To explain the lower abilities of M4-MDMs to accumulate apoptotic cells in phagolysosomes ( Figure 3E ), we explored the LC3-associated phagocytosis (LAP), an internalization process utilizing some proteins of the autophagy machinery. LC3 recruitment and conversion are involved in the canonical and non-classical autophagy pathways. It is well known that the recruitment of LC3 relies on the formation and elongation of the phagophore which is slow during autophagy unlike the LAP process characterized by a quick LC3 recruitment that is performed in less than 15 min after apoptotic cell exposure and that reaches a maximum after one hour (24, 25). M4-MDMs were thus exposed to PKH67⁺ apoptotic Jurkat cells for 45 min before cellular immunostaining of LC3, and LAPosome quantification by fluorescence microscopy. LAPosomes are characterized by circular recruitment of the LC3 protein surrounding the apoptotic Jurkat cells ( Figure 4A ), or IgG-beads ( Figure 4B ), as opposed to phagosomes without peri-phagosomal reinforcement of LC3 staining. While we confirmed the decreased phagocytic capacities of CXCL4-induced MDMs to engulf apoptotic Jurkat cells ( Figure 4C ) and IgG-beads ( Figure 4D ) in comparison to resting M0-MDMs, LAPosome proportion among phagosomes was found to be higher in M4-MDMs as compared to M0-MDMs after a 45-minute efferocytosis of apoptotic Jurkat cells ( Figure 4E ) or of IgG-beads ( Figure 4F ). LAPosomes only represented a moderate proportion of the total number of phagosomes, LAP being a dynamic and fleeting process. MDMs also showed a diffuse cytoplasmic and nuclear fluorescence of LC3, the protein being mainly in its soluble form LC3-I with a nuclear reservoir (26).
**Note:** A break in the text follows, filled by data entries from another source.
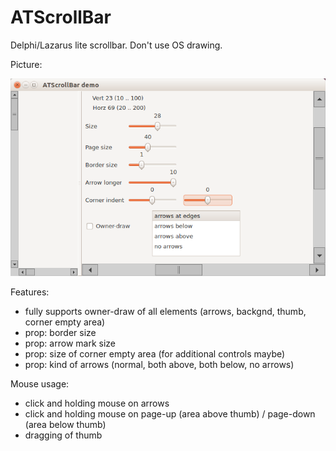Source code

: ATScrollBar
===========

Delphi/Lazarus lite scrollbar. Don't use OS drawing.   

Picture:

![img](demo.png?raw=true)

Features:

- fully supports owner-draw of all elements (arrows, backgnd, thumb, corner empty area)
- prop: border size
- prop: arrow mark size
- prop: size of corner empty area (for additional controls maybe)
- prop: kind of arrows (normal, both above, both below, no arrows)

Mouse usage:

- click and holding mouse on arrows
- click and holding mouse on page-up (area above thumb) / page-down (area below thumb)
- dragging of thumb
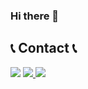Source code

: ### Hi there 👋
 
        
## 📞 Contact 📞
<a href="mailto:djop1212@gmail.com" target="_blank"><img src="https://img.shields.io/badge/Gmail-EA4335?style=flat-square&logo=Gmail&logoColor=white"></a>
<a href="https://www.instagram.com/choi_sae27" target="_blank"> <img src="https://img.shields.io/badge/Instagram-E4405F?style=flat-square&logo=Instagram&logoColor=white"> </a>
 <img src="https://img.shields.io/badge/KAKAO(djop1212)-#FFCD00?style=flat-square&logo=KAKAO&logoColor=white"> </a>

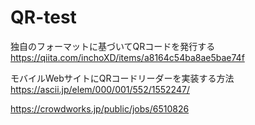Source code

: # QR-test

独自のフォーマットに基づいてQRコードを発行する
https://qiita.com/inchoXD/items/a8164c54ba8ae5bae74f

モバイルWebサイトにQRコードリーダーを実装する方法
https://ascii.jp/elem/000/001/552/1552247/

https://crowdworks.jp/public/jobs/6510826
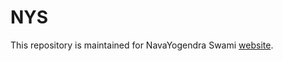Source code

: # NYS

This repository is maintained for NavaYogendra Swami [website](https://nys-maharaj.herokuapp.com/).

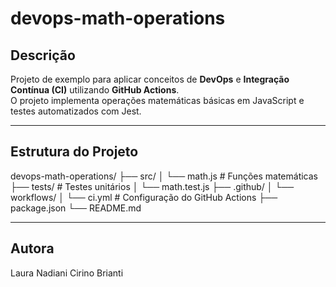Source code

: # devops-math-operations

## Descrição
Projeto de exemplo para aplicar conceitos de **DevOps** e **Integração Contínua (CI)** utilizando **GitHub Actions**.  
O projeto implementa operações matemáticas básicas em JavaScript e testes automatizados com Jest.

---

## Estrutura do Projeto
devops-math-operations/
├── src/
│ └── math.js # Funções matemáticas
├── tests/ # Testes unitários
│ └── math.test.js
├── .github/
│ └── workflows/
│ └── ci.yml # Configuração do GitHub Actions
├── package.json
└── README.md


---

## Autora
Laura Nadiani Cirino Brianti
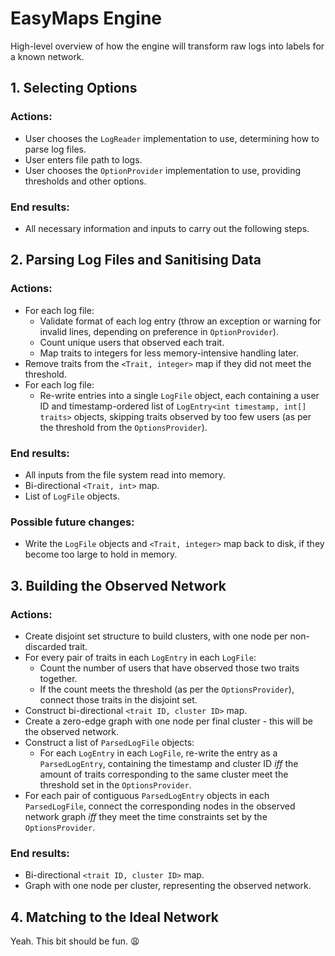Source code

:# EasyMaps Engine

High-level overview of how the engine will transform raw logs into labels for a known network.

## 1. Selecting Options

### Actions:

- User chooses the `LogReader` implementation to use, determining how to parse log files.
- User enters file path to logs.
- User chooses the `OptionProvider` implementation to use, providing thresholds and other options.

### End results:

- All necessary information and inputs to carry out the following steps.

## 2. Parsing Log Files and Sanitising Data

### Actions:

- For each log file:
  - Validate format of each log entry (throw an exception or warning for invalid lines, depending on preference in `OptionProvider`).
  - Count unique users that observed each trait.
  - Map traits to integers for less memory-intensive handling later.
- Remove traits from the `<Trait, integer>` map if they did not meet the threshold.
- For each log file:
  - Re-write entries into a single `LogFile` object, each containing a user ID and timestamp-ordered list of `LogEntry<int timestamp, int[] traits>` objects, skipping traits observed by too few users (as per the threshold from the `OptionsProvider`).

### End results:

- All inputs from the file system read into memory.
- Bi-directional `<Trait, int>` map.
- List of `LogFile` objects.

### Possible future changes:

- Write the `LogFile` objects and `<Trait, integer>` map back to disk, if they become too large to hold in memory.

## 3. Building the Observed Network

### Actions:

- Create disjoint set structure to build clusters, with one node per non-discarded trait.
- For every pair of traits in each `LogEntry` in each `LogFile`:
  - Count the number of users that have observed those two traits together.
  - If the count meets the threshold (as per the `OptionsProvider`), connect those traits in the disjoint set.
- Construct bi-directional `<trait ID, cluster ID>` map.
- Create a zero-edge graph with one node per final cluster - this will be the observed network.
- Construct a list of `ParsedLogFile` objects:
  - For each `LogEntry` in each `LogFile`, re-write the entry as a `ParsedLogEntry`, containing the timestamp and cluster ID *iff* the amount of traits corresponding to the same cluster meet the threshold set in the `OptionsProvider`.
- For each pair of contiguous `ParsedLogEntry` objects in each `ParsedLogFile`, connect the corresponding nodes in the observed network graph *iff* they meet the time constraints set by the `OptionsProvider`.

### End results:

- Bi-directional `<trait ID, cluster ID>` map.
- Graph with one node per cluster, representing the observed network.
  
## 4. Matching to the Ideal Network

Yeah. This bit should be fun. :weary:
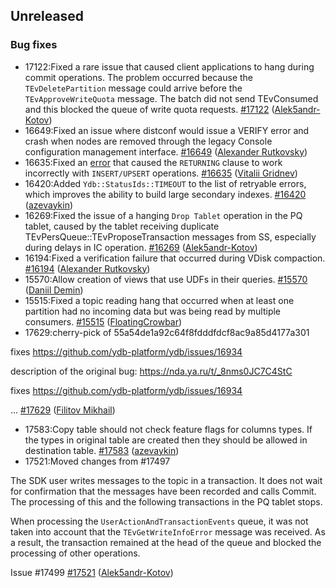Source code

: ## Unreleased

### Bug fixes

* 17122:Fixed a rare issue that caused client applications to hang during commit operations. The problem occurred because the `TEvDeletePartition` message could arrive before the `TEvApproveWriteQuota` message. The batch did not send TEvConsumed and this blocked the queue of write quota requests. [#17122](https://github.com/ydb-platform/ydb/pull/17122) ([Alek5andr-Kotov](https://github.com/Alek5andr-Kotov))
* 16649:Fixed an issue where distconf would issue a VERIFY error and crash when nodes are removed through the legacy Console configuration management interface. [#16649](https://github.com/ydb-platform/ydb/pull/16649) ([Alexander Rutkovsky](https://github.com/alexvru))
* 16635:Fixed an [error](https://github.com/ydb-platform/ydb/issues/15551) that caused the `RETURNING` clause to work incorrectly with `INSERT/UPSERT` operations. [#16635](https://github.com/ydb-platform/ydb/pull/16635) ([Vitalii Gridnev](https://github.com/gridnevvvit))
* 16420:Added `Ydb::StatusIds::TIMEOUT` to the list of retryable errors, which improves the ability to build large secondary indexes. [#16420](https://github.com/ydb-platform/ydb/pull/16420) ([azevaykin](https://github.com/azevaykin))
* 16269:Fixed the issue of a hanging `Drop Tablet` operation in the PQ tablet, caused by the tablet receiving duplicate TEvPersQueue::TEvProposeTransaction messages from SS, especially during delays in IC operation. [#16269](https://github.com/ydb-platform/ydb/pull/16269) ([Alek5andr-Kotov](https://github.com/Alek5andr-Kotov))
* 16194:Fixed a verification failure that occurred during VDisk compaction. [#16194](https://github.com/ydb-platform/ydb/pull/16194) ([Alexander Rutkovsky](https://github.com/alexvru))
* 15570:Allow creation of views that use UDFs in their queries. [#15570](https://github.com/ydb-platform/ydb/pull/15570) ([Daniil Demin](https://github.com/jepett0))
* 15515:Fixed a topic reading hang that occurred when at least one partition had no incoming data but was being read by multiple consumers. [#15515](https://github.com/ydb-platform/ydb/pull/15515) ([FloatingCrowbar](https://github.com/FloatingCrowbar))
* 17629:cherry-pick of 55a54de1a92c64f8fdddfdcf8ac9a85d4177a301

fixes https://github.com/ydb-platform/ydb/issues/16934

description of the original bug: https://nda.ya.ru/t/_8nms0JC7C4StC

fixes https://github.com/ydb-platform/ydb/issues/16934

... [#17629](https://github.com/ydb-platform/ydb/pull/17629) ([Filitov Mikhail](https://github.com/lll-phill-lll))
* 17583:Copy table should not check feature flags for columns types. If the types in original table are created then they should be allowed in destination table. [#17583](https://github.com/ydb-platform/ydb/pull/17583) ([azevaykin](https://github.com/azevaykin))
* 17521:Moved changes from #17497

The SDK user writes messages to the topic in a transaction. It does not wait for confirmation that the messages have been recorded and calls Commit. The processing of this and the following transactions in the PQ tablet stops.

When processing the `UserActionAndTransactionEvents` queue, it was not taken into account that the `TEvGetWriteInfoError` message was received. As a result, the transaction remained at the head of the queue and blocked the processing of other operations.

Issue #17499 [#17521](https://github.com/ydb-platform/ydb/pull/17521) ([Alek5andr-Kotov](https://github.com/Alek5andr-Kotov))

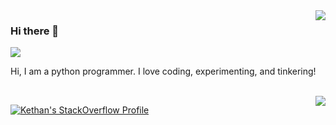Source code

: <img align="right" src="https://github-readme-stats.vercel.app/api?count_private=true&username=kethan1&show_icons=true&hide_title=true&theme=dark" />

### Hi there 👋

![](https://komarev.com/ghpvc/?username=kethan1&color=blue)

Hi, I am a python programmer. I love coding, experimenting, and tinkering!


<!--
**kethan1/kethan1** is a ✨ _special_ ✨ repository because its `README.md` (this file) appears on your GitHub profile.

Here are some ideas to get you started:

- 🔭 I’m currently working on ...
- 🌱 I’m currently learning ...
- 👯 I’m looking to collaborate on ...
- 🤔 I’m looking for help with ...
- 💬 Ask me about ...
- 📫 How to reach me: ...
- 😄 Pronouns: ...
- ⚡ Fun fact: ...
-->
<br>
<img align="right" src="https://github-readme-stats.vercel.app/api/top-langs/?username=kethan1&layout=compact" />

[![Kethan's StackOverflow Profile](https://github-readme-stackoverflow.vercel.app/?userID=13710015&theme=dark)](https://stackoverflow.com/users/13710015/ketzoomer)
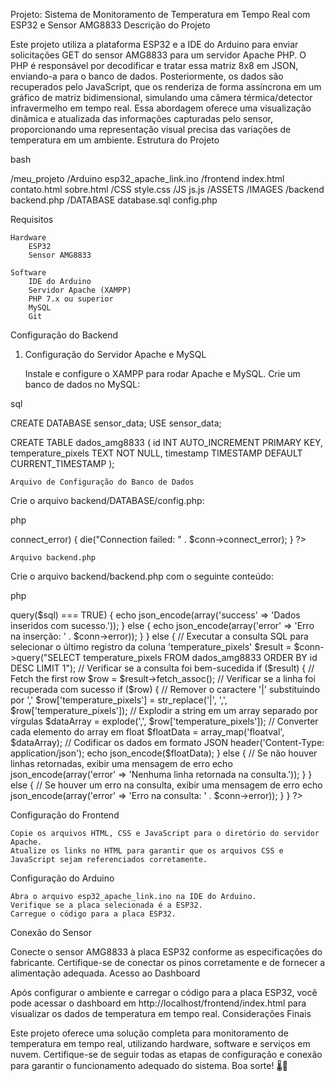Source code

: Projeto: Sistema de Monitoramento de Temperatura em Tempo Real com ESP32 e Sensor AMG8833
Descrição do Projeto

Este projeto utiliza a plataforma ESP32 e a IDE do Arduino para enviar solicitações GET do sensor AMG8833 para um servidor Apache PHP. O PHP é responsável por decodificar e tratar essa matriz 8x8 em JSON, enviando-a para o banco de dados. Posteriormente, os dados são recuperados pelo JavaScript, que os renderiza de forma assíncrona em um gráfico de matriz bidimensional, simulando uma câmera térmica/detector infravermelho em tempo real. Essa abordagem oferece uma visualização dinâmica e atualizada das informações capturadas pelo sensor, proporcionando uma representação visual precisa das variações de temperatura em um ambiente.
Estrutura do Projeto

bash

/meu_projeto
    /Arduino
        esp32_apache_link.ino
    /frontend
        index.html
        contato.html
        sobre.html
        /CSS
            style.css
        /JS
            js.js
        /ASSETS
            /IMAGES
    /backend
        backend.php
    /DATABASE
        database.sql
        config.php

Requisitos

    Hardware
        ESP32
        Sensor AMG8833

    Software
        IDE do Arduino
        Servidor Apache (XAMPP)
        PHP 7.x ou superior
        MySQL
        Git

Configuração do Backend
1. Configuração do Servidor Apache e MySQL

    Instale e configure o XAMPP para rodar Apache e MySQL.
    Crie um banco de dados no MySQL:

sql

CREATE DATABASE sensor_data;
USE sensor_data;

CREATE TABLE dados_amg8833 (
    id INT AUTO_INCREMENT PRIMARY KEY,
    temperature_pixels TEXT NOT NULL,
    timestamp TIMESTAMP DEFAULT CURRENT_TIMESTAMP
);

    Arquivo de Configuração do Banco de Dados

Crie o arquivo backend/DATABASE/config.php:

php

<?php

define('DB_HOST', 'localhost');
define('DB_USER', 'root');
define('DB_PASS', '');
define('DB_NAME', 'sensor_data');

$conn = new mysqli(DB_HOST, DB_USER, DB_PASS, DB_NAME);

if ($conn->connect_error) {
    die("Connection failed: " . $conn->connect_error);
}
?>

    Arquivo backend.php

Crie o arquivo backend/backend.php com o seguinte conteúdo:

php

<?php
// Incluir o arquivo de conexão com o banco de dados
include './DATABASE/config.php';

// Verificar se o método da requisição é POST ou GET e se existe o parâmetro 'data'
if (($_SERVER['REQUEST_METHOD'] === 'POST' || $_SERVER['REQUEST_METHOD'] === 'GET') && isset($_REQUEST['data'])) {
    // Obter os dados do parâmetro 'data'
    $data = $_REQUEST['data'];

    // Preparar a consulta SQL de inserção
    $sql = "INSERT INTO dados_amg8833 (temperature_pixels) VALUES ('$data')";

    // Executar a consulta SQL de inserção e verificar se foi bem-sucedida
    if ($conn->query($sql) === TRUE) {
        echo json_encode(array('success' => 'Dados inseridos com sucesso.'));
    } else {
        echo json_encode(array('error' => 'Erro na inserção: ' . $conn->error));
    }
} else {
    // Executar a consulta SQL para selecionar o último registro da coluna 'temperature_pixels'
    $result = $conn->query("SELECT temperature_pixels FROM dados_amg8833 ORDER BY id DESC LIMIT 1");

    // Verificar se a consulta foi bem-sucedida
    if ($result) {
        // Fetch the first row
        $row = $result->fetch_assoc();

        // Verificar se a linha foi recuperada com sucesso
        if ($row) {
            // Remover o caractere '|' substituindo por ','
            $row['temperature_pixels'] = str_replace('|', ',', $row['temperature_pixels']);
            // Explodir a string em um array separado por vírgulas
            $dataArray = explode(',', $row['temperature_pixels']);
            // Converter cada elemento do array em float
            $floatData = array_map('floatval', $dataArray);

            // Codificar os dados em formato JSON
            header('Content-Type: application/json');
            echo json_encode($floatData);
        } else {
            // Se não houver linhas retornadas, exibir uma mensagem de erro
            echo json_encode(array('error' => 'Nenhuma linha retornada na consulta.'));
        }
    } else {
        // Se houver um erro na consulta, exibir uma mensagem de erro
        echo json_encode(array('error' => 'Erro na consulta: ' . $conn->error));
    }
}
?>

Configuração do Frontend

    Copie os arquivos HTML, CSS e JavaScript para o diretório do servidor Apache.
    Atualize os links no HTML para garantir que os arquivos CSS e JavaScript sejam referenciados corretamente.

Configuração do Arduino

    Abra o arquivo esp32_apache_link.ino na IDE do Arduino.
    Verifique se a placa selecionada é a ESP32.
    Carregue o código para a placa ESP32.

Conexão do Sensor

Conecte o sensor AMG8833 à placa ESP32 conforme as especificações do fabricante. Certifique-se de conectar os pinos corretamente e de fornecer a alimentação adequada.
Acesso ao Dashboard

Após configurar o ambiente e carregar o código para a placa ESP32, você pode acessar o dashboard em http://localhost/frontend/index.html para visualizar os dados de temperatura em tempo real.
Considerações Finais

Este projeto oferece uma solução completa para monitoramento de temperatura em tempo real, utilizando hardware, software e serviços em nuvem. Certifique-se de seguir todas as etapas de configuração e conexão para garantir o funcionamento adequado do sistema. Boa sorte! 🌡️🚀
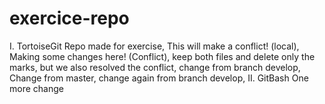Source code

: # exercice-repo
I. TortoiseGit
Repo made for exercise,
This will make a conflict! (local),
Making some changes here! (Conflict),
keep both files and delete only the marks,
but we also resolved the conflict,
change from branch develop,
Change from master,
change again from branch develop,
II. GitBash
One more change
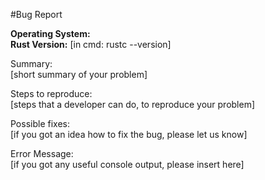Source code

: #Bug Report

**Operating System:** \
**Rust Version:** [in cmd: rustc --version]

Summary: \
[short summary of your problem]

Steps to reproduce: \
[steps that a developer can do, to reproduce your problem]

Possible fixes: \
[if you got an idea how to fix the bug, please let us know]

Error Message: \
[if you got any useful console output, please insert here]
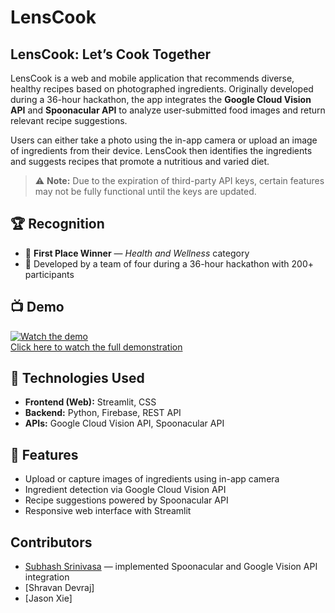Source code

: # LensCook

## LensCook: Let’s Cook Together

LensCook is a web and mobile application that recommends diverse, healthy recipes based on photographed ingredients. Originally developed during a 36-hour hackathon, the app integrates the **Google Cloud Vision API** and **Spoonacular API** to analyze user-submitted food images and return relevant recipe suggestions.

Users can either take a photo using the in-app camera or upload an image of ingredients from their device. LensCook then identifies the ingredients and suggests recipes that promote a nutritious and varied diet.

> ⚠️ **Note:** Due to the expiration of third-party API keys, certain features may not be fully functional until the keys are updated.

## 🏆 Recognition

- 🥇 **First Place Winner** — *Health and Wellness* category
- 👥 Developed by a team of four during a 36-hour hackathon with 200+ participants

## 📺 Demo

[![Watch the demo](https://img.youtube.com/vi/rtS5ua4Xm2k/0.jpg)](https://www.youtube.com/watch?v=rtS5ua4Xm2k&t=3625s)  
[Click here to watch the full demonstration](https://www.youtube.com/watch?v=rtS5ua4Xm2k&t=3625s)

## 🔧 Technologies Used

- **Frontend (Web):** Streamlit, CSS
- **Backend:** Python, Firebase, REST API  
- **APIs:** Google Cloud Vision API, Spoonacular API

## 🚀 Features

- Upload or capture images of ingredients using in-app camera
- Ingredient detection via Google Cloud Vision API
- Recipe suggestions powered by Spoonacular API
- Responsive web interface with Streamlit

## Contributors
- [Subhash Srinivasa](https://github.com/SubhashSrinivasa) — implemented Spoonacular and Google Vision API integration
- [Shravan Devraj]
- [Jason Xie]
To explain the higher LAPosome proportion in M4-MDMs, we next evaluated the expression of autophagy-associated proteins involved in LAP both in vivo and in vitro. We analyzed Rubicon and NOX2 mRNA expression, both known to promote LAP. These proteins are part of a complex that also includes BECLIN1. Additionally, we analyzed the mRNA expression of the ATG (autophagy-related) proteins ATG4 participating in the conversion of LC3-I to its conjugated form LC3-II, and ATG5 involved in LC3-II integration into the phagosome to form LAPosomes. mRNA expression of LC3A, ATG4, ATG5, BECLIN1, NOX2, Rubicon, and p62 were all significantly increased in the lung of BLM-SSc mice in comparison to controls ( Figure 5A ). By contrast, only BECLIN1 and ATG4 mRNA expression were upregulated in SSc-MDMs when compared to HD-MDMs ( Figure 5B ), and only BECLIN1 in M4-MDMs compared to M0-MDMs ( Figure 5C ). The clinical characteristics of patients with SSc of Figure 5B are reported in Supplementary Table 1 . Altogether, our data suggest that, while phagocytosis was less efficient, LAP seemed increased in vivo in the fibrotic lungs of BLM-mice as well as in vitro in SSc-MDMs, with enhanced LAP in M4-MDMs in vitro.